Sure, we can't complain

Ceramics by Stefanie Dinkelbach, at Etain Hickey Collections (or here)

The auld arthritis is killing me but isn’t it a grand day?  Sure, we can’t complain. 

I bought it off a farmer and it runs great. But I just discovered it has no seat belts. Ah sure, what harm. 

I paid my water bill, like an eejit, and now I hear the lads who didn’t pay won’t get penalised.  Ah sure, j’know. 

I was hoping to get the silage cut today but would you look at the rain, ’tis coming down in sheets. Ah sure, look.   

Sure aren't we all having a grand time?

Sure, aren’t we all having a grand time?

Don’t be bold!

Around children, it’s good to tune in to the specialised vocabulary adults use for their behaviour. Being bold has nothing to do with bravery – to be bold is to misbehave. If a child is being annoyingly but not nastily bold, he might be just acting the maggot. Or she might be a bit giddy. In any case, the proper response of any right-thinking adult in the vicinity is to give out to them. Giving out means rebuking or reprimanding. The other thing adults like to do with children (and other adults) is to put manners on them. This is a very handy phrase that can be used in all kinds of ways.

No acting the maggot

Nobody’s acting the maggot here!

Sinead, stop acting the maggot. Ah, Mammy, don’t be always giving out to me.

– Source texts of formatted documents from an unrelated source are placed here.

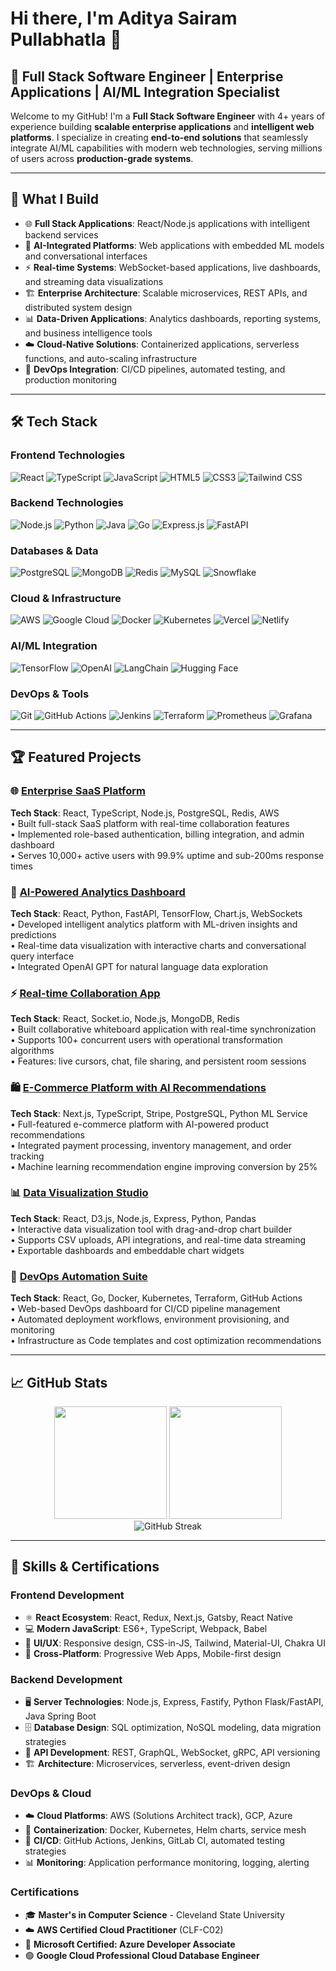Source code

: # Hi there, I'm Aditya Sairam Pullabhatla 👋

## 🚀 Full Stack Software Engineer | Enterprise Applications | AI/ML Integration Specialist

Welcome to my GitHub! I'm a **Full Stack Software Engineer** with 4+ years of experience building **scalable enterprise applications** and **intelligent web platforms**. I specialize in creating **end-to-end solutions** that seamlessly integrate AI/ML capabilities with modern web technologies, serving millions of users across **production-grade systems**.

---

## 🎯 What I Build

- 🌐 **Full Stack Applications**: React/Node.js applications with intelligent backend services
- 🤖 **AI-Integrated Platforms**: Web applications with embedded ML models and conversational interfaces
- ⚡ **Real-time Systems**: WebSocket-based applications, live dashboards, and streaming data visualizations
- 🏗️ **Enterprise Architecture**: Scalable microservices, REST APIs, and distributed system design
- 📊 **Data-Driven Applications**: Analytics dashboards, reporting systems, and business intelligence tools
- ☁️ **Cloud-Native Solutions**: Containerized applications, serverless functions, and auto-scaling infrastructure
- 🔧 **DevOps Integration**: CI/CD pipelines, automated testing, and production monitoring

---

## 🛠️ Tech Stack

### **Frontend Technologies**
![React](https://img.shields.io/badge/React-20232A?style=for-the-badge&logo=react&logoColor=61DAFB)
![TypeScript](https://img.shields.io/badge/TypeScript-007ACC?style=for-the-badge&logo=typescript&logoColor=white)
![JavaScript](https://img.shields.io/badge/JavaScript-F7DF1E?style=for-the-badge&logo=javascript&logoColor=black)
![HTML5](https://img.shields.io/badge/HTML5-E34F26?style=for-the-badge&logo=html5&logoColor=white)
![CSS3](https://img.shields.io/badge/CSS3-1572B6?style=for-the-badge&logo=css3&logoColor=white)
![Tailwind CSS](https://img.shields.io/badge/Tailwind_CSS-38B2AC?style=for-the-badge&logo=tailwind-css&logoColor=white)

### **Backend Technologies**
![Node.js](https://img.shields.io/badge/Node.js-43853D?style=for-the-badge&logo=node.js&logoColor=white)
![Python](https://img.shields.io/badge/Python-3776AB?style=for-the-badge&logo=python&logoColor=white)
![Java](https://img.shields.io/badge/Java-ED8B00?style=for-the-badge&logo=java&logoColor=white)
![Go](https://img.shields.io/badge/Go-00ADD8?style=for-the-badge&logo=go&logoColor=white)
![Express.js](https://img.shields.io/badge/Express.js-404D59?style=for-the-badge)
![FastAPI](https://img.shields.io/badge/FastAPI-005571?style=for-the-badge&logo=fastapi)

### **Databases & Data**
![PostgreSQL](https://img.shields.io/badge/PostgreSQL-316192?style=for-the-badge&logo=postgresql&logoColor=white)
![MongoDB](https://img.shields.io/badge/MongoDB-4EA94B?style=for-the-badge&logo=mongodb&logoColor=white)
![Redis](https://img.shields.io/badge/redis-CC0000.svg?&style=for-the-badge&logo=redis&logoColor=white)
![MySQL](https://img.shields.io/badge/MySQL-00000F?style=for-the-badge&logo=mysql&logoColor=white)
![Snowflake](https://img.shields.io/badge/Snowflake-29B5E8?style=for-the-badge&logo=snowflake&logoColor=white)

### **Cloud & Infrastructure**
![AWS](https://img.shields.io/badge/AWS-FF9900?style=for-the-badge&logo=amazon-aws&logoColor=white)
![Google Cloud](https://img.shields.io/badge/Google%20Cloud-4285F4?style=for-the-badge&logo=google-cloud&logoColor=white)
![Docker](https://img.shields.io/badge/Docker-2496ED?style=for-the-badge&logo=docker&logoColor=white)
![Kubernetes](https://img.shields.io/badge/Kubernetes-326CE5?style=for-the-badge&logo=kubernetes&logoColor=white)
![Vercel](https://img.shields.io/badge/Vercel-000000?style=for-the-badge&logo=vercel&logoColor=white)
![Netlify](https://img.shields.io/badge/Netlify-00C7B7?style=for-the-badge&logo=netlify&logoColor=white)

### **AI/ML Integration**
![TensorFlow](https://img.shields.io/badge/TensorFlow-FF6F00?style=for-the-badge&logo=tensorflow&logoColor=white)
![OpenAI](https://img.shields.io/badge/OpenAI-412991?style=for-the-badge&logo=openai&logoColor=white)
![LangChain](https://img.shields.io/badge/LangChain-1C3C3C?style=for-the-badge&logo=langchain&logoColor=white)
![Hugging Face](https://img.shields.io/badge/🤗%20Hugging%20Face-FFD21E?style=for-the-badge&logoColor=black)

### **DevOps & Tools**
![Git](https://img.shields.io/badge/Git-F05032?style=for-the-badge&logo=git&logoColor=white)
![GitHub Actions](https://img.shields.io/badge/github%20actions-2671E5?style=for-the-badge&logo=githubactions&logoColor=white)
![Jenkins](https://img.shields.io/badge/jenkins-D24939?style=for-the-badge&logo=jenkins&logoColor=white)
![Terraform](https://img.shields.io/badge/Terraform-623CE4?style=for-the-badge&logo=terraform&logoColor=white)
![Prometheus](https://img.shields.io/badge/Prometheus-E6522C?style=for-the-badge&logo=prometheus&logoColor=white)
![Grafana](https://img.shields.io/badge/grafana-F46800?style=for-the-badge&logo=grafana&logoColor=white)

---

## 🏆 Featured Projects

### 🌐 [Enterprise SaaS Platform](https://github.com/adityasairam/enterprise-saas-platform)
**Tech Stack**: React, TypeScript, Node.js, PostgreSQL, Redis, AWS  
• Built full-stack SaaS platform with real-time collaboration features  
• Implemented role-based authentication, billing integration, and admin dashboard  
• Serves 10,000+ active users with 99.9% uptime and sub-200ms response times  


### 🤖 [AI-Powered Analytics Dashboard](https://github.com/adityasairam/ai-analytics-dashboard)
**Tech Stack**: React, Python, FastAPI, TensorFlow, Chart.js, WebSockets  
• Developed intelligent analytics platform with ML-driven insights and predictions  
• Real-time data visualization with interactive charts and conversational query interface  
• Integrated OpenAI GPT for natural language data exploration  


### ⚡ [Real-time Collaboration App](https://github.com/adityasairam/realtime-collab-app)
**Tech Stack**: React, Socket.io, Node.js, MongoDB, Redis  
• Built collaborative whiteboard application with real-time synchronization  
• Supports 100+ concurrent users with operational transformation algorithms  
• Features: live cursors, chat, file sharing, and persistent room sessions  

### 🛍️ [E-Commerce Platform with AI Recommendations](https://github.com/adityasairam/ai-ecommerce-platform)
**Tech Stack**: Next.js, TypeScript, Stripe, PostgreSQL, Python ML Service  
• Full-featured e-commerce platform with AI-powered product recommendations  
• Integrated payment processing, inventory management, and order tracking  
• Machine learning recommendation engine improving conversion by 25%  

### 📊 [Data Visualization Studio](https://github.com/adityasairam/data-viz-studio)
**Tech Stack**: React, D3.js, Node.js, Express, Python, Pandas  
• Interactive data visualization tool with drag-and-drop chart builder  
• Supports CSV uploads, API integrations, and real-time data streaming  
• Exportable dashboards and embeddable chart widgets  

### 🔧 [DevOps Automation Suite](https://github.com/adityasairam/devops-automation-suite)
**Tech Stack**: React, Go, Docker, Kubernetes, Terraform, GitHub Actions  
• Web-based DevOps dashboard for CI/CD pipeline management  
• Automated deployment workflows, environment provisioning, and monitoring  
• Infrastructure as Code templates and cost optimization recommendations  


---

## 📈 GitHub Stats

<div align="center">
  <img height="180em" src="https://github-readme-stats.vercel.app/api?username=adityasairam1&show_icons=true&theme=tokyonight&include_all_commits=true&count_private=true"/>
  <img height="180em" src="https://github-readme-stats.vercel.app/api/top-langs/?username=adityasairam&layout=compact&langs_count=8&theme=tokyonight"/>
</div>

<div align="center">
  <img src="https://github-readme-streak-stats.herokuapp.com/?user=adityasairam&theme=tokyonight" alt="GitHub Streak"/>
</div>

---

## 🏅 Skills & Certifications

### **Frontend Development**
- ⚛️ **React Ecosystem**: React, Redux, Next.js, Gatsby, React Native
- 💻 **Modern JavaScript**: ES6+, TypeScript, Webpack, Babel
- 🎨 **UI/UX**: Responsive design, CSS-in-JS, Tailwind, Material-UI, Chakra UI
- 📱 **Cross-Platform**: Progressive Web Apps, Mobile-first design

### **Backend Development**
- 🖥️ **Server Technologies**: Node.js, Express, Fastify, Python Flask/FastAPI, Java Spring Boot
- 🗄️ **Database Design**: SQL optimization, NoSQL modeling, data migration strategies
- 🔌 **API Development**: REST, GraphQL, WebSocket, gRPC, API versioning
- 🏗️ **Architecture**: Microservices, serverless, event-driven design

### **DevOps & Cloud**
- ☁️ **Cloud Platforms**: AWS (Solutions Architect track), GCP, Azure
- 🐳 **Containerization**: Docker, Kubernetes, Helm charts, service mesh
- 🔄 **CI/CD**: GitHub Actions, Jenkins, GitLab CI, automated testing strategies
- 📊 **Monitoring**: Application performance monitoring, logging, alerting

### **Certifications**
- 🎓 **Master's in Computer Science** - Cleveland State University
- ☁️ **AWS Certified Cloud Practitioner** (CLF-C02)
- 🔵 **Microsoft Certified: Azure Developer Associate**
- 🟢 **Google Cloud Professional Cloud Database Engineer**
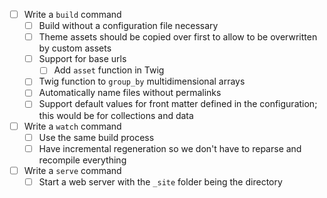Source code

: - [ ] Write a `build` command
    - [ ] Build without a configuration file necessary
    - [ ] Theme assets should be copied over first to allow to be overwritten by custom assets
    - [ ] Support for base urls
        - [ ] Add `asset` function in Twig
    - [ ] Twig function to `group_by` multidimensional arrays
    - [ ] Automatically name files without permalinks
    - [ ] Support default values for front matter defined in the configuration; this would be for collections and data
- [ ] Write a `watch` command
    - [ ] Use the same build process
    - [ ] Have incremental regeneration so we don't have to reparse and recompile everything
- [ ] Write a `serve` command
    - [ ] Start a web server with the `_site` folder being the directory
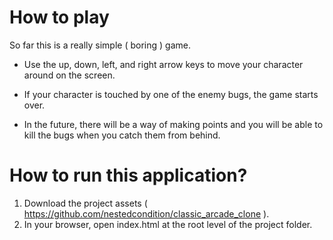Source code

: # How to play

So far this is a really simple ( boring ) game.
* Use the up, down, left, and right arrow keys to move your character around on the screen.

* If your character is touched by one of the enemy bugs, the game starts over.

* In the future, there will be a way of making points and you will be able to kill the bugs when you catch them from behind.

# How to run this application?

1. Download the project assets ( https://github.com/nestedcondition/classic_arcade_clone ).
2. In your browser, open index.html at the root level of the project folder.

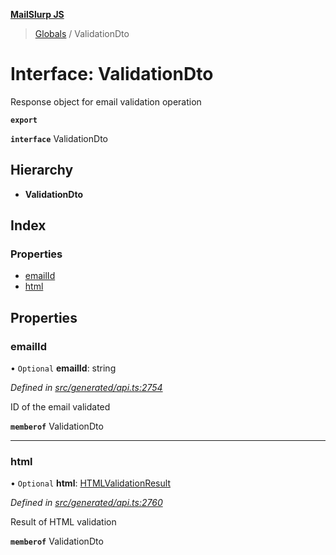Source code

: **[MailSlurp JS](../README.md)**

> [Globals](../README.md) / ValidationDto

# Interface: ValidationDto

Response object for email validation operation

**`export`** 

**`interface`** ValidationDto

## Hierarchy

* **ValidationDto**

## Index

### Properties

* [emailId](validationdto.md#emailid)
* [html](validationdto.md#html)

## Properties

### emailId

• `Optional` **emailId**: string

*Defined in [src/generated/api.ts:2754](https://github.com/mailslurp/mailslurp-client/blob/ff09436/src/generated/api.ts#L2754)*

ID of the email validated

**`memberof`** ValidationDto

___

### html

• `Optional` **html**: [HTMLValidationResult](htmlvalidationresult.md)

*Defined in [src/generated/api.ts:2760](https://github.com/mailslurp/mailslurp-client/blob/ff09436/src/generated/api.ts#L2760)*

Result of HTML validation

**`memberof`** ValidationDto
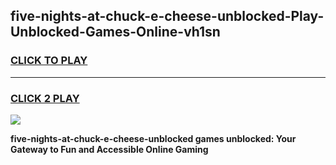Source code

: 
## five-nights-at-chuck-e-cheese-unblocked-Play-Unblocked-Games-Online-vh1sn
<h3>
<a href="https://premium76.site?title=five-nights-at-chuck-e-cheese-unblocked&ref=25A">CLICK TO PLAY</a></h3>
<hr>

<h3>
<a href="https://premium76.site?title=five-nights-at-chuck-e-cheese-unblocked&ref=25A">CLICK 2 PLAY</a>
  
</h3>

<a href="https://premium76.site?title=five-nights-at-chuck-e-cheese-unblocked&ref=25A"><img src="https://clearcache.store/games.png"></a>


**five-nights-at-chuck-e-cheese-unblocked games unblocked: Your Gateway to Fun and Accessible Online Gaming**

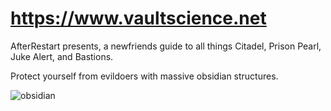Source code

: # https://www.vaultscience.net

AfterRestart presents, a newfriends guide to all things Citadel, Prison Pearl, Juke Alert, and Bastions.

Protect yourself from evildoers with massive obsidian structures.

![obsidian](https://github.com/mrzsec/vaultscience/assets/113364978/17c83dc4-a16c-4feb-94b8-b74dc9ec05d0)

The eldest was put into Miss O’Brien’s class this year.   She’s strict out – that’ll put manners on him.

In the stocks

That’ll put manners on him (Elizabeth Fort, Cork City)

Assent and agreement.

Perhaps because it’s considered bad form to say no (even if that’s what you mean) we have developed a plethora of ways to say yes. No bother is a universal favourite, but perfect has lately been making significant inroads. Y’know yerself, however, is the ultimate form of both eliciting and delivering concurrence.

I think the clutch has gone but I need it desperately for tomorrow.  No bother.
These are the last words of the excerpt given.